(Instructions to follow):
Records follow. Select each line holding "theta".

(Available data):
★ ★ ★ ★

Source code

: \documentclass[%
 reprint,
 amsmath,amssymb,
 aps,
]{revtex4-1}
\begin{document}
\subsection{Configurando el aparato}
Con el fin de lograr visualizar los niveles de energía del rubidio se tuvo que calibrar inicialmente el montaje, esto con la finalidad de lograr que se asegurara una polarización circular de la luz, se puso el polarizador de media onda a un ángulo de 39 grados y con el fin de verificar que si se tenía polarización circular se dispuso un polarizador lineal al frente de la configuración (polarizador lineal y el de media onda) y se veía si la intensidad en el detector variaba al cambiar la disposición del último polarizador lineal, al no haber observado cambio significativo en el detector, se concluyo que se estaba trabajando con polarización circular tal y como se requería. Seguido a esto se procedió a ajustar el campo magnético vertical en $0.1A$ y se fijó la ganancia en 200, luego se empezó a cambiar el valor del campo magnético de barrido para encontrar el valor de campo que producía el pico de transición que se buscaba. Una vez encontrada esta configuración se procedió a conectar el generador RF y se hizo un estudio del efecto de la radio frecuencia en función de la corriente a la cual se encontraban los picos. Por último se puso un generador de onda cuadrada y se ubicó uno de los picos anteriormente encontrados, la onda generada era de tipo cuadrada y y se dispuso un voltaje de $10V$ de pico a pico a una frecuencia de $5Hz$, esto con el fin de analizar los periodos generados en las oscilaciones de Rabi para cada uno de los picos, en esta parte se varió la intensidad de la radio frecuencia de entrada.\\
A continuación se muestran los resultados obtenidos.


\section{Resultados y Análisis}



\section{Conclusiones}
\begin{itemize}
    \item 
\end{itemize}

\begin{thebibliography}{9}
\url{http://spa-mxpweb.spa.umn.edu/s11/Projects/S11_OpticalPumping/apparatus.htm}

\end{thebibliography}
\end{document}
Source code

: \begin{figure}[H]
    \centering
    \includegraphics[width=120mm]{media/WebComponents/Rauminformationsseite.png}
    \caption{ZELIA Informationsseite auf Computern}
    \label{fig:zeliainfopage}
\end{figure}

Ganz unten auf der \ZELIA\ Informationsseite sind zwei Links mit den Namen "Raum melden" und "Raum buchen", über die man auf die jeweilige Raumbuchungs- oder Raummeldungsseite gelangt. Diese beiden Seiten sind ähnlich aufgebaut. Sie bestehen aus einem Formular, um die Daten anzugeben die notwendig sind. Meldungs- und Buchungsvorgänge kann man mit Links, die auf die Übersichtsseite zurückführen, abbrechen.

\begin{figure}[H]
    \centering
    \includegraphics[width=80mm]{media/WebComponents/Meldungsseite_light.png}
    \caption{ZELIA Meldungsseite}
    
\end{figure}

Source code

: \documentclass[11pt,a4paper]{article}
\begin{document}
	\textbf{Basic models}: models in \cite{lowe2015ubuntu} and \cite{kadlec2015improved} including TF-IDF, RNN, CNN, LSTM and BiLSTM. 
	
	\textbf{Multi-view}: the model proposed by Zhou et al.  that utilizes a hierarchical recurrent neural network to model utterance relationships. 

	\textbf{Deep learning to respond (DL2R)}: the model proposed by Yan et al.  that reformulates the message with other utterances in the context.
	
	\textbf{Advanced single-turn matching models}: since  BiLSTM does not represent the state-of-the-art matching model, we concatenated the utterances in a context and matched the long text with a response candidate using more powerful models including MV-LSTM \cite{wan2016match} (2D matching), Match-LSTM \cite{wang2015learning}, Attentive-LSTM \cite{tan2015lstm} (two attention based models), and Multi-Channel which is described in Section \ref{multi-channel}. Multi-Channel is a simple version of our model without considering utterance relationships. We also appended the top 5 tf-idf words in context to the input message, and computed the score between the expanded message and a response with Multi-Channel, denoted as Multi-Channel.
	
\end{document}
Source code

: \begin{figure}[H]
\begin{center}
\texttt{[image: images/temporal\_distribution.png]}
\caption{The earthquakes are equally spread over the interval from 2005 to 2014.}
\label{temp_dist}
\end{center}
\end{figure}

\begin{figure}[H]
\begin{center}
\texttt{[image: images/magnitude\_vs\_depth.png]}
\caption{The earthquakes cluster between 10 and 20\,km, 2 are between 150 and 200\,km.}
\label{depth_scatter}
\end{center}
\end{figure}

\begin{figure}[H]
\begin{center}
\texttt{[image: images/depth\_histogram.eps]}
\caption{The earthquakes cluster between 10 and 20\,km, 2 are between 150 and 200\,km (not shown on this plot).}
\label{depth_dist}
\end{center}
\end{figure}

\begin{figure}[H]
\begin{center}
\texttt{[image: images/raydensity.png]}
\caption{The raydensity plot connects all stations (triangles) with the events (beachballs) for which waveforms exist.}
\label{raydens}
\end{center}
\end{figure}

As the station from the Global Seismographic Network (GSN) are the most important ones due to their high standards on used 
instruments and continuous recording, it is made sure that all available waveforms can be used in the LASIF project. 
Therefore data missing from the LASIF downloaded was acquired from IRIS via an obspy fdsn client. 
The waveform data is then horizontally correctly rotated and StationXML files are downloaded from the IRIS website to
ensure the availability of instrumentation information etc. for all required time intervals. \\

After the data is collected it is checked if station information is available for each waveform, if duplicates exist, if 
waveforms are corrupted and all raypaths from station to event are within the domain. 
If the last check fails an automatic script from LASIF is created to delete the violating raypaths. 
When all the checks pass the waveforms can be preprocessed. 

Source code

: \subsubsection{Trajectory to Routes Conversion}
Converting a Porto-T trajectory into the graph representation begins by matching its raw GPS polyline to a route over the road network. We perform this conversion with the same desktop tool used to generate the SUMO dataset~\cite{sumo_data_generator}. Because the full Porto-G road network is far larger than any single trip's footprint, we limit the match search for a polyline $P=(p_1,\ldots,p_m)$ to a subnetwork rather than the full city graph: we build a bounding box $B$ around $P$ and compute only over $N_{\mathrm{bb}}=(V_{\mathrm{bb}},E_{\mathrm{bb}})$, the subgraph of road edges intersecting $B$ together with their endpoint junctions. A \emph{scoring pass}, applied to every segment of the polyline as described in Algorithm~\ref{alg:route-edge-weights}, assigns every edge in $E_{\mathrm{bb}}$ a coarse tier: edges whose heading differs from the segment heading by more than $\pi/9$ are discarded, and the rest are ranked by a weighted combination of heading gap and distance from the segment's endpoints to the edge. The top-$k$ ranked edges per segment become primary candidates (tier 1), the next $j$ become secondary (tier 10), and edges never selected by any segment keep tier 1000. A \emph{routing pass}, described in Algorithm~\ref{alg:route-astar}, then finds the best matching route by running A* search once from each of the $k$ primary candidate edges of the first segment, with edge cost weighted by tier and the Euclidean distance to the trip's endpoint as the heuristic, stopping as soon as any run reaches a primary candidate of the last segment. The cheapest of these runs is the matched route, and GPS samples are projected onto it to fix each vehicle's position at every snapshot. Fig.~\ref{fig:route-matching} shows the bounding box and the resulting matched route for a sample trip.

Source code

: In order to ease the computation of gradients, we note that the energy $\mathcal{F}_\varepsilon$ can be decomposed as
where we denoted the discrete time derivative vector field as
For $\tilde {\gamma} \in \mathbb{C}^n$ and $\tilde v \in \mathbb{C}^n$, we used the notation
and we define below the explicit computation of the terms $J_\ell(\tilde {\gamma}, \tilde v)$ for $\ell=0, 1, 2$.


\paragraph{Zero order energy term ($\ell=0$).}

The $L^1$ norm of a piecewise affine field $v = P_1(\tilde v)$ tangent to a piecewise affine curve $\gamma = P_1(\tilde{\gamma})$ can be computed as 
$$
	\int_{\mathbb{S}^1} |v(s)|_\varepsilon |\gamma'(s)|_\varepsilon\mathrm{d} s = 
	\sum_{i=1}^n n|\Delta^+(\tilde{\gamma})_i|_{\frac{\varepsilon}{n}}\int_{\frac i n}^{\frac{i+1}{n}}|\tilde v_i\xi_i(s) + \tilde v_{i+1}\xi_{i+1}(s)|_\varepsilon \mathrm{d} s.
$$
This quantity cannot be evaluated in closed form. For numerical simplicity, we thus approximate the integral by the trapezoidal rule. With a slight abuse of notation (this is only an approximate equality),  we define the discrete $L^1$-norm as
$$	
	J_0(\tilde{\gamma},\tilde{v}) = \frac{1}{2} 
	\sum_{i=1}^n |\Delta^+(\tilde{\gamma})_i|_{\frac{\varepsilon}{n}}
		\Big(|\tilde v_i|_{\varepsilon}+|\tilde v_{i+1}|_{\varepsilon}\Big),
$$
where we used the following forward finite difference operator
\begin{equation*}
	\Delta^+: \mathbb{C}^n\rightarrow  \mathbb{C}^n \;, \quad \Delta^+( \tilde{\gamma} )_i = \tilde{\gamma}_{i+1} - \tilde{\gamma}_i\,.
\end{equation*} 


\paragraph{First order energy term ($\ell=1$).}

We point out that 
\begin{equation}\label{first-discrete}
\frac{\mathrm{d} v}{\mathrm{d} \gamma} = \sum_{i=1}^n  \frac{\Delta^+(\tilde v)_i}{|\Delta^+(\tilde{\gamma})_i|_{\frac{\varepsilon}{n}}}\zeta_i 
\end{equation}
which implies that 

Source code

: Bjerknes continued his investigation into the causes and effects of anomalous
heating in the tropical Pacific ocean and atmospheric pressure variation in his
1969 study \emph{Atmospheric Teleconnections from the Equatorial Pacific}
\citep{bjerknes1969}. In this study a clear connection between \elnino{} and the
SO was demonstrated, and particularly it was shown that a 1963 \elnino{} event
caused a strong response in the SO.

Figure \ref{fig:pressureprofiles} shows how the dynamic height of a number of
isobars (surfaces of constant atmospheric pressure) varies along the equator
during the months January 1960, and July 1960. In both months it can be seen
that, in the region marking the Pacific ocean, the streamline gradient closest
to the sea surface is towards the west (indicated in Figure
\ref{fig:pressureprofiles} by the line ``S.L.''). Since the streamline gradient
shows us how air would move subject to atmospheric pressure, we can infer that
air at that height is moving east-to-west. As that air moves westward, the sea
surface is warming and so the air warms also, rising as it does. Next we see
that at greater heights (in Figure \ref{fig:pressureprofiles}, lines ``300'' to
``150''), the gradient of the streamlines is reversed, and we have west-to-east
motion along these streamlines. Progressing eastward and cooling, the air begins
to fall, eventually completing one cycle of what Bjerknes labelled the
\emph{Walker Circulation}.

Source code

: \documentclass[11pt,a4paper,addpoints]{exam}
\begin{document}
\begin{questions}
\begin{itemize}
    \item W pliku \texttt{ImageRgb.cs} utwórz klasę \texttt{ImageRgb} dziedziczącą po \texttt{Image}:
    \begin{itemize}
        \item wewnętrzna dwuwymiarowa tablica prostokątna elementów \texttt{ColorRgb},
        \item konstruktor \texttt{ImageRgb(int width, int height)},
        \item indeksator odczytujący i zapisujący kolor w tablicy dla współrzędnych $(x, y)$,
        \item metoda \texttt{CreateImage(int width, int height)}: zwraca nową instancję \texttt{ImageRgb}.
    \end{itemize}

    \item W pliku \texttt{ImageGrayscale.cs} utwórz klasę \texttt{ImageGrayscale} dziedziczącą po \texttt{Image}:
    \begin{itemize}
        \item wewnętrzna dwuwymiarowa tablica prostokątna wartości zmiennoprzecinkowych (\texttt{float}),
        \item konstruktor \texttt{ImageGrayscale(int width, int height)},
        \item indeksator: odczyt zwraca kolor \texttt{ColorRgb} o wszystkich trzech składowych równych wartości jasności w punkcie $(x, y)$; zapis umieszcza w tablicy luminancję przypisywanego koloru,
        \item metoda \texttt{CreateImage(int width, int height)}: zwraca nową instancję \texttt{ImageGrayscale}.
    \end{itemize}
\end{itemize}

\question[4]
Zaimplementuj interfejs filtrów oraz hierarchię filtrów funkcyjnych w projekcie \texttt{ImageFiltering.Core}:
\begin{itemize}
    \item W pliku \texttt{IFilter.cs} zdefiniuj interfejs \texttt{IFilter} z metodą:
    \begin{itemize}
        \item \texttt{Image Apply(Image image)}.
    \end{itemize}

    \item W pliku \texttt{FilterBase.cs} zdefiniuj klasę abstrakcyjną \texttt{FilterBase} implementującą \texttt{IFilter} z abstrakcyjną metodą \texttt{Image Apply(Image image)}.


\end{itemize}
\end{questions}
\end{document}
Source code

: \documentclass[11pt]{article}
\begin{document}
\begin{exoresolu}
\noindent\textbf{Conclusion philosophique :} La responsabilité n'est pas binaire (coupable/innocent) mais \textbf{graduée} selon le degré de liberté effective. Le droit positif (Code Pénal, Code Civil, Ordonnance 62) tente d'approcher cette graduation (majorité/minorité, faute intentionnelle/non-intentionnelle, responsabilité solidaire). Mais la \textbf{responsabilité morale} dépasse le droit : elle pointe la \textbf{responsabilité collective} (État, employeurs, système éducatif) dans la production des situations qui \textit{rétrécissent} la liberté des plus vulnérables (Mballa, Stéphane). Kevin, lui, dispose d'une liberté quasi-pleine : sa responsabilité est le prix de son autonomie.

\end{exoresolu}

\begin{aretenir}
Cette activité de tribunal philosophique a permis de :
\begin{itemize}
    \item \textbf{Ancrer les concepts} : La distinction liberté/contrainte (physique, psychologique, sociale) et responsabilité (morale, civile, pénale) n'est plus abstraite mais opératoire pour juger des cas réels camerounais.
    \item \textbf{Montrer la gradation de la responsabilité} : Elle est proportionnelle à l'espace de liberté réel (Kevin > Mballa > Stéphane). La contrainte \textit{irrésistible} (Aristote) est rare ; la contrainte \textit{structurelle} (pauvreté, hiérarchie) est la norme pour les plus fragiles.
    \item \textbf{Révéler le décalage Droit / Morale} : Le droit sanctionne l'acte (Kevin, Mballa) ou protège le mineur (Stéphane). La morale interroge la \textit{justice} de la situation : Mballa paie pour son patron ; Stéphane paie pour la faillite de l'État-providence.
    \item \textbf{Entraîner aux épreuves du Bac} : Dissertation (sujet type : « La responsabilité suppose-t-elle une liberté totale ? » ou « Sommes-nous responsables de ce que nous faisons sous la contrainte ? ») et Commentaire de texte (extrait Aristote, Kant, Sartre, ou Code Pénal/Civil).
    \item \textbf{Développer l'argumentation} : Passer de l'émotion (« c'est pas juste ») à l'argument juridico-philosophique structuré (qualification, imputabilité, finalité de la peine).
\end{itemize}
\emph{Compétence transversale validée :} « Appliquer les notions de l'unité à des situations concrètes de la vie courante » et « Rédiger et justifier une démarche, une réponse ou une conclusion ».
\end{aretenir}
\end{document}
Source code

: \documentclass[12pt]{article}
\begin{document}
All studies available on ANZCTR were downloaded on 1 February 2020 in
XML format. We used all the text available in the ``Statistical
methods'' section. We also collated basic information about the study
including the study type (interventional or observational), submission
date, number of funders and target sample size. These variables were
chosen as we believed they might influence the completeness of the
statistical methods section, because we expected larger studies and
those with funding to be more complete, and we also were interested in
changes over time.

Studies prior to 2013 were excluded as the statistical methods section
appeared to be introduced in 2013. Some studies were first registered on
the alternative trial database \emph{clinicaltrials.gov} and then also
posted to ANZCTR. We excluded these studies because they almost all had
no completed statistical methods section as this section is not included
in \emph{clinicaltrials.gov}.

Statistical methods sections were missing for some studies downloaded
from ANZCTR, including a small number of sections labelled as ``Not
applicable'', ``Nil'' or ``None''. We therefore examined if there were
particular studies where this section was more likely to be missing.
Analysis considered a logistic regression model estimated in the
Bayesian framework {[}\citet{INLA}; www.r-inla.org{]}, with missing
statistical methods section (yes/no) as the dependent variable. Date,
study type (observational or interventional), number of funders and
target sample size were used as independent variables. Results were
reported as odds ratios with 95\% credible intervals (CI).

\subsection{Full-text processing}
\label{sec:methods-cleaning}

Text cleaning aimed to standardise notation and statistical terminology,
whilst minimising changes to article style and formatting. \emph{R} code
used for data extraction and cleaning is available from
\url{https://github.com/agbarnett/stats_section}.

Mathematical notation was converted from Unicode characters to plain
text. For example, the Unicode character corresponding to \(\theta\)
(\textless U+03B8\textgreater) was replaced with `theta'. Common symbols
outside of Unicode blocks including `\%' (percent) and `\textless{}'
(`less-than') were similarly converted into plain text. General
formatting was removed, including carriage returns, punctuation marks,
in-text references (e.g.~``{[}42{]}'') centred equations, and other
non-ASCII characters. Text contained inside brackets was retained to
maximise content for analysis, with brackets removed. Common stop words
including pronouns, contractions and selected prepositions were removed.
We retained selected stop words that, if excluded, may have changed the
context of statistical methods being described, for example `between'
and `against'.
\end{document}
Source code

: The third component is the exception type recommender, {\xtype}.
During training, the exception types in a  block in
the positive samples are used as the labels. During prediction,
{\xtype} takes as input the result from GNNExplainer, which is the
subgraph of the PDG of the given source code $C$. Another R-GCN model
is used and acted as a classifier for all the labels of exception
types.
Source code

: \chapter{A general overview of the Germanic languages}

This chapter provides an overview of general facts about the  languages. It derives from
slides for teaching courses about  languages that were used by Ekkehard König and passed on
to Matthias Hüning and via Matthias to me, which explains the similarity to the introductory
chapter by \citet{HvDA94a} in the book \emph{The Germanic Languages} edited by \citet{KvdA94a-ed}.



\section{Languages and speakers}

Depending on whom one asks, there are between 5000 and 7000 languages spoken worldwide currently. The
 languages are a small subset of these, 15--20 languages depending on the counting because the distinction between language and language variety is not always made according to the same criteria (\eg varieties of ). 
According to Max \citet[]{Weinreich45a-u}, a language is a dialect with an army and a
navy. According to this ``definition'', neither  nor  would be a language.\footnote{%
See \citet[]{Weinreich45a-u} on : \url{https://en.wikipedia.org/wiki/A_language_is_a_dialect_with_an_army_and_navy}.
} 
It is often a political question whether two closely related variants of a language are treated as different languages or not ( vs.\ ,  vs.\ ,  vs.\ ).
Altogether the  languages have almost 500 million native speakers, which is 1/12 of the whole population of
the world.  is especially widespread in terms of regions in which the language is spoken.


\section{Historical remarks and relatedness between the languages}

★ ★ ★ ★

(Solution for this problem):
text. For example, the Unicode character corresponding to \(\theta\)
(\textless U+03B8\textgreater) was replaced with `theta'. Common symbols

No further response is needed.